Vishwas March 3, 2011 at 10:05 pm

[quote]A lot of Hindus here with a chip on their shoulders.[/quote]
True, but mostly provoked by Tyler.

Tyler's hostility to caste discrimination has slowly smeared to a more diffuse hostility against all of Hinduism.

Nathanael March 8, 2011 at 10:03 pm

This is indeed a ridiculous article. Certainly there are many modern things advertised as "yoga" which have only a loose relationship with the (many, and varied) yoga traditions of India. However, it's perfectly possible to find teachers of the ancient yoga traditions (are they 5000 years old or merely 1000 years old? Hard to say, but they have been going on a long time). There's also a lot of competition among those traditions. Every single one of them has evolved substantially over time — each yogi adding to and modifying the tradition handed down from his teachers, in the good old spirit of increased wisdom. All of the yogic traditions were always minority among Hindus in general of course.

Those who brought yoga to the US in the 1920s did so in a spirit of East-West cooperation, of different traditions communicating with each other and learning from each other. The yoga traditions evolving from that are no less valid than the ones evolving in India alone.

Most all of them do share a basic agreement that the physical exercises, poses, and stretching of hatha yoga, with the coordinated breathing are an important part of the process for learning to achieve meditative states and greater control over the body's function. *This* at any rate is borne out by scientific evidence.

That said, there are definitely some scam artists who have seized on "yoga" and turned it into a profitmaking business. Some have genuine wisdom and skills as teachers, others not. But that happens to everything, doesn't it?

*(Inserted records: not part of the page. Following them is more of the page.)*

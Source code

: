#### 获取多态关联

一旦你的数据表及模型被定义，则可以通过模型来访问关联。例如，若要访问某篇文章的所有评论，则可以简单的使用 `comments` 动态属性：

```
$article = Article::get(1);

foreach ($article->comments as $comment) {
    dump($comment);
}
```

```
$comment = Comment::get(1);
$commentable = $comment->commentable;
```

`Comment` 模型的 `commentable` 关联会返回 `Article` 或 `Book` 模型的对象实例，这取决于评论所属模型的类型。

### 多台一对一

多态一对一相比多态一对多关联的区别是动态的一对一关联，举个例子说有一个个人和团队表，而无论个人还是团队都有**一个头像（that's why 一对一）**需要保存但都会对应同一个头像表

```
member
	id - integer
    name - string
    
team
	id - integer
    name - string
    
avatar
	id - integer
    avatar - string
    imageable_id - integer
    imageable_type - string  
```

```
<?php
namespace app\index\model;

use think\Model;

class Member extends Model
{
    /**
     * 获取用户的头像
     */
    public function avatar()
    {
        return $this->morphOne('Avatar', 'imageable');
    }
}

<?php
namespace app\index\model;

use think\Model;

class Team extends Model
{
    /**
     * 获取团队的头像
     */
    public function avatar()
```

Chandra March 20, 2011 at 5:10 am

Meera Nanda – have no clue as to who she is and what her background on this is. Tylwr Cowen is no hollywood hero .

But there is a standard pattern here. Caste , Brahminical lineage , exclusivism etc. That gives away their stance and most people immediately have raised brows. If these people were smart, they have to come out of their fortresses made out of fallacious arguments and indulge in discussions and not these silly oft-repeated cliches. To me, they look like clowns and the more they speak and the louder they wail , the shallower they seem.

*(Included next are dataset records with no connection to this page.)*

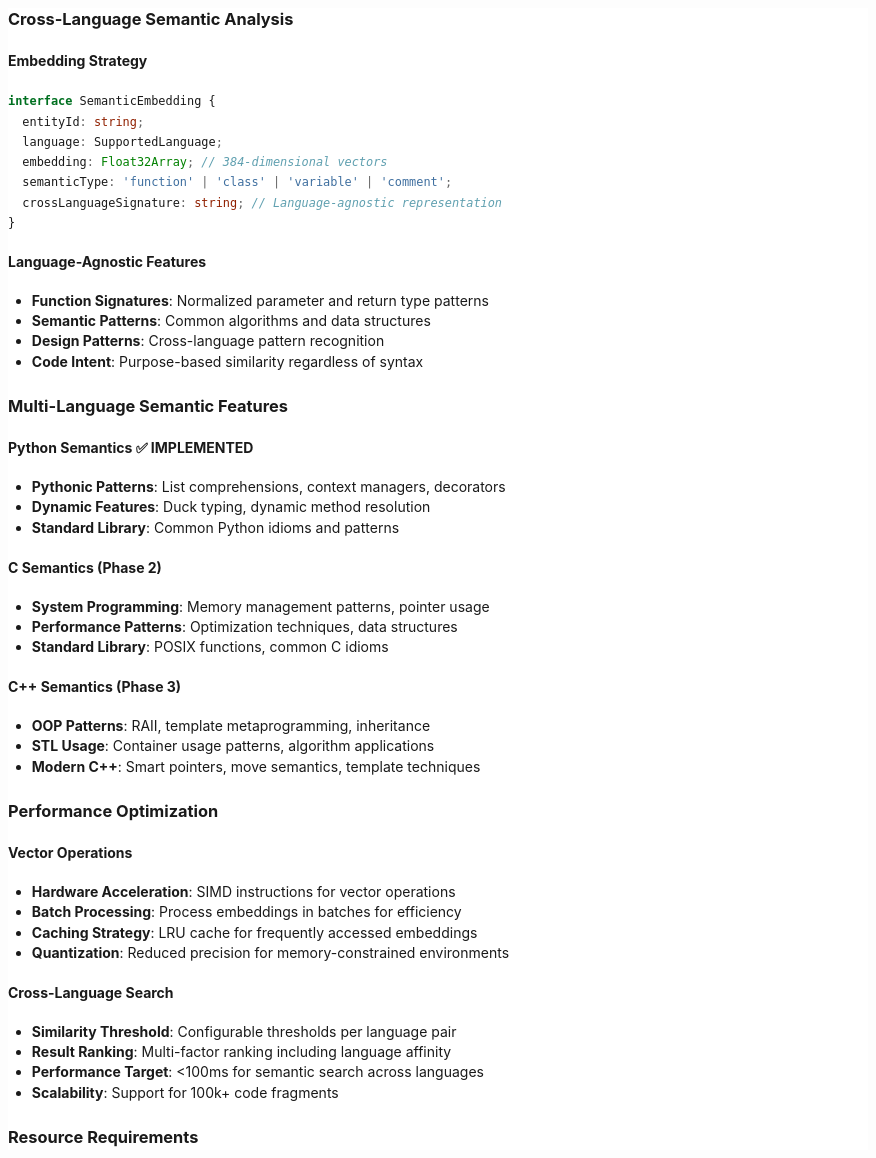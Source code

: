 ### Cross-Language Semantic Analysis

#### Embedding Strategy
```typescript
interface SemanticEmbedding {
  entityId: string;
  language: SupportedLanguage;
  embedding: Float32Array; // 384-dimensional vectors
  semanticType: 'function' | 'class' | 'variable' | 'comment';
  crossLanguageSignature: string; // Language-agnostic representation
}
```

#### Language-Agnostic Features
- **Function Signatures**: Normalized parameter and return type patterns
- **Semantic Patterns**: Common algorithms and data structures
- **Design Patterns**: Cross-language pattern recognition
- **Code Intent**: Purpose-based similarity regardless of syntax

### Multi-Language Semantic Features

#### Python Semantics ✅ IMPLEMENTED
- **Pythonic Patterns**: List comprehensions, context managers, decorators
- **Dynamic Features**: Duck typing, dynamic method resolution
- **Standard Library**: Common Python idioms and patterns

#### C Semantics (Phase 2)
- **System Programming**: Memory management patterns, pointer usage
- **Performance Patterns**: Optimization techniques, data structures
- **Standard Library**: POSIX functions, common C idioms

#### C++ Semantics (Phase 3)
- **OOP Patterns**: RAII, template metaprogramming, inheritance
- **STL Usage**: Container usage patterns, algorithm applications
- **Modern C++**: Smart pointers, move semantics, template techniques

### Performance Optimization

#### Vector Operations
- **Hardware Acceleration**: SIMD instructions for vector operations
- **Batch Processing**: Process embeddings in batches for efficiency
- **Caching Strategy**: LRU cache for frequently accessed embeddings
- **Quantization**: Reduced precision for memory-constrained environments

#### Cross-Language Search
- **Similarity Threshold**: Configurable thresholds per language pair
- **Result Ranking**: Multi-factor ranking including language affinity
- **Performance Target**: <100ms for semantic search across languages
- **Scalability**: Support for 100k+ code fragments

### Resource Requirements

It was Rabindranath Tagore who wrote

Where the mind is without fear and the head is held high;
Where knowledge is free;
Where the world has not been broken up into fragments
by narrow domestic walls;
Where the words come out from the depth of truth;

When I read this , compassion for all fellow human beings fills me. When I read the article by Meera Nanda, a sense of uncleanliness sweeps me.

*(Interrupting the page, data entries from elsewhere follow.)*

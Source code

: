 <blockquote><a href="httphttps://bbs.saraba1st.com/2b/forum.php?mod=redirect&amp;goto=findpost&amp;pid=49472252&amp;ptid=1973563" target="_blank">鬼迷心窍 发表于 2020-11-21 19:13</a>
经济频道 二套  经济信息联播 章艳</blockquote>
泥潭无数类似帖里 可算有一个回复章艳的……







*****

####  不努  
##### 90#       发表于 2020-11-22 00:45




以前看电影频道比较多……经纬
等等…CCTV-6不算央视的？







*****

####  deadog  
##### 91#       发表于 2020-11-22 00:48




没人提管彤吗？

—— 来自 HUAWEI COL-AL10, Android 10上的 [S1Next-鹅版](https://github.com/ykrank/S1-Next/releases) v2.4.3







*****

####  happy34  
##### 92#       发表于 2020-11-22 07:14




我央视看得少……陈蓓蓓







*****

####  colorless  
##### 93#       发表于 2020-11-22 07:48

Lord Shiva , also known as Maha-Dakshinamurthy is known by another name: Yoga-Dakshinamurhty. Not far from Chennai, a temple exists.
http://www.templenet.com/Tamilnadu/s041.html

Dakshinamurthy is referred to as Yoga Dakshinamurthy here and is portrayed with the ‘chin mudra’ positioned on his chest and is depicted with a ‘Yoga Pattam’.
And this temple is over a 600 years old.
Now this posture and the age of the temple is a direct contradiction to the claim made by Meera Nandu. Never mind the 5000 year history thing, all I am saying is that this temple is several centuries older than the 19th century postural yoga claims by the author.
Wont say more.

I am not sure if the author has visited this remote temple in rural India. Maybe this uncouth place / these people and their simple meagre ways aren#t to comfortable for someone sitting in the West Coast.

Oh and one more thing: Yoga itself means seeking moksha, seeking knowledge through a healthy body. Today it seems to hvae narrwed down.